Medio centenar de personas participaron en el encuentro organizado por Biciclistas de Corella dentro del X Fin de Semana Medioambiental, con la accesibilidad universal como principal reivindicación
Medio centenar de personas participaron este domingo en Corella en la Jornada de Movilidad y Discapacidad, una iniciativa organizada por Biciclistas de Corella y financiada por la Dirección General de Transportes y Movilidad Sostenible del Gobierno de Navarra. La actividad formó parte del X Fin de Semana Medioambiental, que incluyó también el Premio Sostenibles a Jesús Sukuntza, talleres de biodiversidad y paseos interpretativos.

La jornada reunió a representantes de ADISCO, AMIMET de Tudela y Pamplona, así como a personas procedentes de Cárcar, Cascante, Ablitas, Lesaka, Murchante y Cadreita, que se desplazaron hasta Corella para compartir experiencias, participar en paseos con las Yayacletas y disfrutar de una comida de convivencia en Villa María.
El encuentro comenzó con un café de bienvenida en el Centro Joven de Corella. Posteriormente, el director general de ADISCO, Josean Delgado, abrió el círculo de experiencias con una intervención en la que expuso algunas de las principales barreras que afrontan las personas con discapacidad en su vida cotidiana. A continuación, distintas personas participantes compartieron sus vivencias y coincidieron en una reivindicación común: la discapacidad no es el principal problema; la falta de accesibilidad sí lo es.
Durante la jornada se puso de manifiesto que la accesibilidad universal continúa siendo un derecho que no siempre se garantiza plenamente. Las personas asistentes recordaron que las barreras no son solo arquitectónicas, sino también sociales, comunicativas y tecnológicas, y que afectan de manera diferente a personas con discapacidad física, intelectual o sensorial.

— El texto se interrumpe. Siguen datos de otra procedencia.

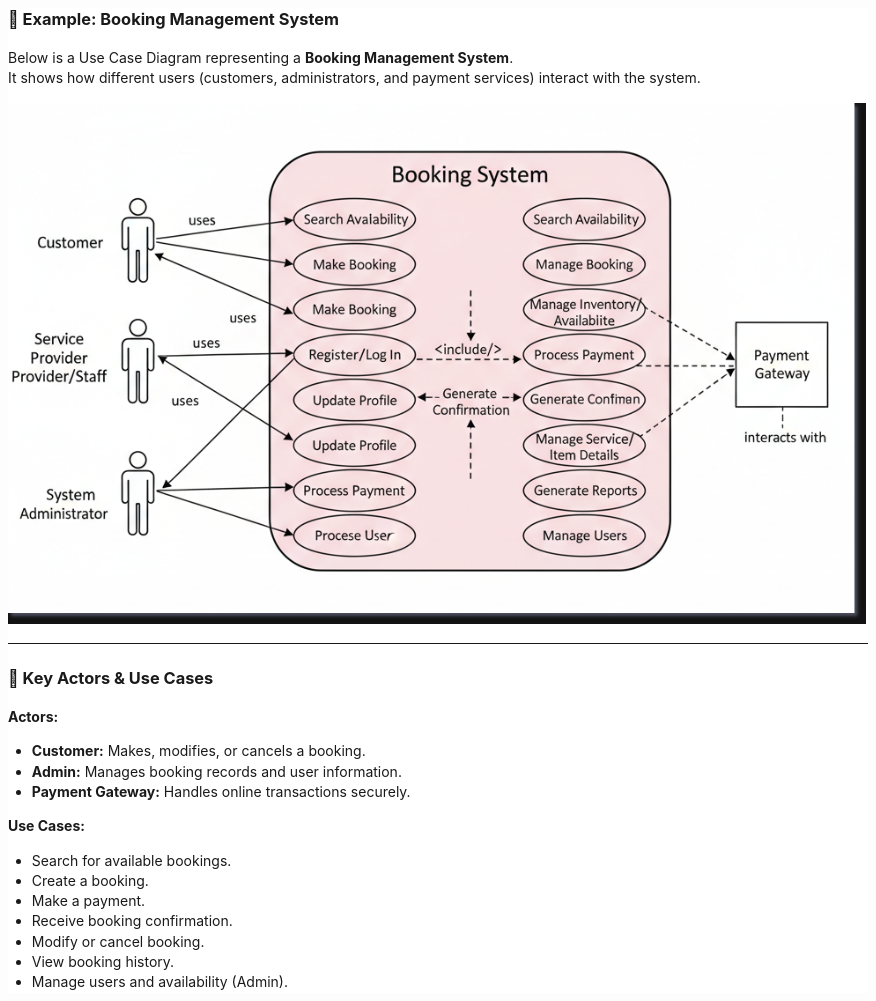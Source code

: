 
### 🧩 Example: Booking Management System

Below is a Use Case Diagram representing a **Booking Management System**.  
It shows how different users (customers, administrators, and payment services) interact with the system.

![Booking Management System Use Case Diagram](./alx-booking-uc.png)

---

### 🧠 Key Actors & Use Cases

**Actors:**
- **Customer:** Makes, modifies, or cancels a booking.
- **Admin:** Manages booking records and user information.
- **Payment Gateway:** Handles online transactions securely.

**Use Cases:**
- Search for available bookings.
- Create a booking.
- Make a payment.
- Receive booking confirmation.
- Modify or cancel booking.
- View booking history.
- Manage users and availability (Admin).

Entre los testimonios destacó el de Lucas, vecino de Cadreita, que perdió la visión hace cuatro años a causa de una enfermedad relacionada con el colesterol. Desde entonces, ha desarrollado diferentes soluciones adaptadas a sus necesidades, como bastones para distintos tipos de superficies, modelos que se pliegan en caso de caída para evitar lesiones o un carrito adaptado que le permite realizar la compra de forma autónoma.
También se abordaron dificultades cotidianas como el uso de contenedores de basura no accesibles para personas en silla de ruedas, así como la falta de información sobre aplicaciones, recursos y herramientas tecnológicas pensadas para facilitar la vida de las personas con discapacidad. Las personas participantes denunciaron, además, que muchas de estas soluciones no resultan económicamente accesibles para quienes las necesitan.

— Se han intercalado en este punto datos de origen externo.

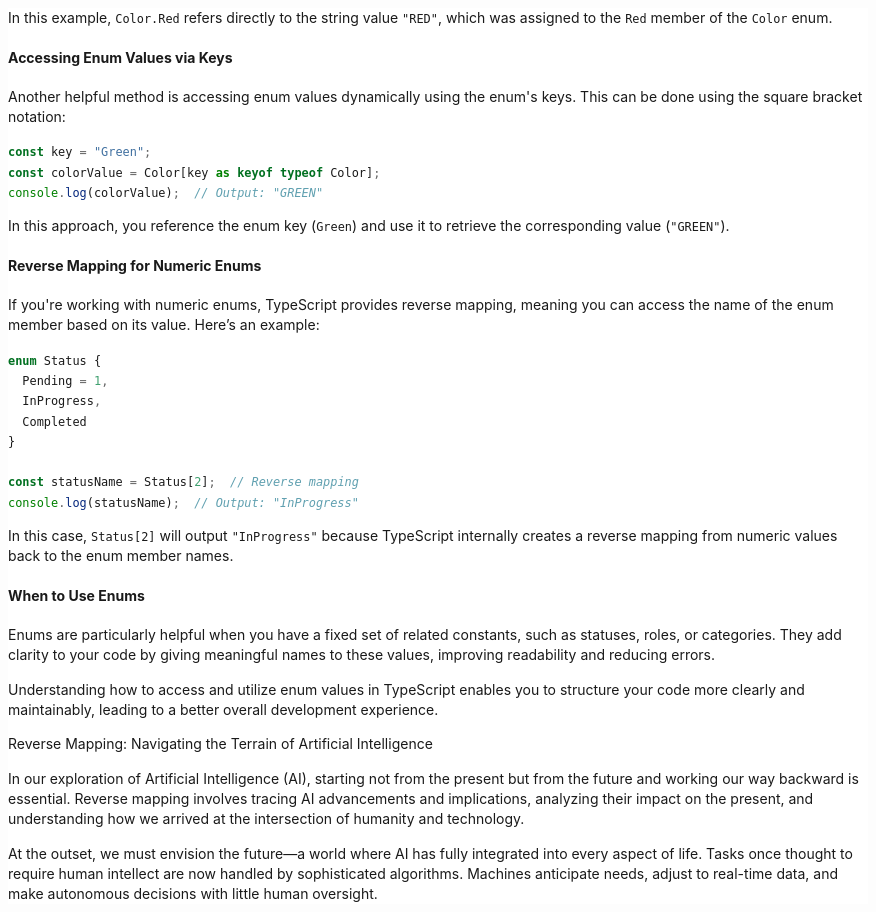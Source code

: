 In this example, `Color.Red` refers directly to the string value `"RED"`, which was assigned to the `Red` member of the `Color` enum.

#### Accessing Enum Values via Keys

Another helpful method is accessing enum values dynamically using the enum's keys. This can be done using the square bracket notation:

```typescript
const key = "Green";
const colorValue = Color[key as keyof typeof Color];
console.log(colorValue);  // Output: "GREEN"
```

In this approach, you reference the enum key (`Green`) and use it to retrieve the corresponding value (`"GREEN"`).

#### Reverse Mapping for Numeric Enums

If you're working with numeric enums, TypeScript provides reverse mapping, meaning you can access the name of the enum member based on its value. Here’s an example:

```typescript
enum Status {
  Pending = 1,
  InProgress,
  Completed
}

const statusName = Status[2];  // Reverse mapping
console.log(statusName);  // Output: "InProgress"
```

In this case, `Status[2]` will output `"InProgress"` because TypeScript internally creates a reverse mapping from numeric values back to the enum member names.

#### When to Use Enums

Enums are particularly helpful when you have a fixed set of related constants, such as statuses, roles, or categories. They add clarity to your code by giving meaningful names to these values, improving readability and reducing errors.

Understanding how to access and utilize enum values in TypeScript enables you to structure your code more clearly and maintainably, leading to a better overall development experience.

Reverse Mapping: Navigating the Terrain of Artificial Intelligence

In our exploration of Artificial Intelligence (AI), starting not from the present but from the future and working our way backward is essential. Reverse mapping involves tracing AI advancements and implications, analyzing their impact on the present, and understanding how we arrived at the intersection of humanity and technology.

At the outset, we must envision the future—a world where AI has fully integrated into every aspect of life. Tasks once thought to require human intellect are now handled by sophisticated algorithms. Machines anticipate needs, adjust to real-time data, and make autonomous decisions with little human oversight.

Tras el círculo de experiencias, el grupo visitó el nuevo edificio de viviendas adaptadas con apoyo promovido por FADIR. Después, las Yayacletas trasladaron a numerosas personas participantes hasta La Estanca, donde se celebró una comida de convivencia en Villa María.

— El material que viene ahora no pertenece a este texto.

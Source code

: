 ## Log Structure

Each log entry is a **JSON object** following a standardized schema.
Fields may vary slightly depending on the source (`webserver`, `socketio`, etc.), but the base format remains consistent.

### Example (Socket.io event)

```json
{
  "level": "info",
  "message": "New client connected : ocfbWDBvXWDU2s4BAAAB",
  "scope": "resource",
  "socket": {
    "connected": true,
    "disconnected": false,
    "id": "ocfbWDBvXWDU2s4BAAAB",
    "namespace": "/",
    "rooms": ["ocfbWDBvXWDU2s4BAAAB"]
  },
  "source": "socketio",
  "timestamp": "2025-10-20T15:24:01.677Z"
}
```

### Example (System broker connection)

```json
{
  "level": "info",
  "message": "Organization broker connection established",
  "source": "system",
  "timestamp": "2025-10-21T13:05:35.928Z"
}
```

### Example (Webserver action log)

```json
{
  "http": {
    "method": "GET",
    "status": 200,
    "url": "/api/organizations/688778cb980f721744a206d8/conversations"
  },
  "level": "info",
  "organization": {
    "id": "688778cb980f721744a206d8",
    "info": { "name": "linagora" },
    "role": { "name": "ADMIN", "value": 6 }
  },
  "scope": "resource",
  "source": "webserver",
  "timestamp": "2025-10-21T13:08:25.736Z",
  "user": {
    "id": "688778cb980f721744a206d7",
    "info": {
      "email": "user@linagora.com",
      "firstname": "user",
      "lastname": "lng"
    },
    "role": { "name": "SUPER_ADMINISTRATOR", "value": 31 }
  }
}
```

La jornada concluyó con un espacio informal de encuentro en torno a La Estanca, donde continuaron los paseos y las conversaciones sobre movilidad, accesibilidad e inclusión. La iniciativa permitió visibilizar los retos que todavía afrontan las personas con discapacidad y subrayó la necesidad de avanzar hacia entornos verdaderamente accesibles para toda la ciudadanía.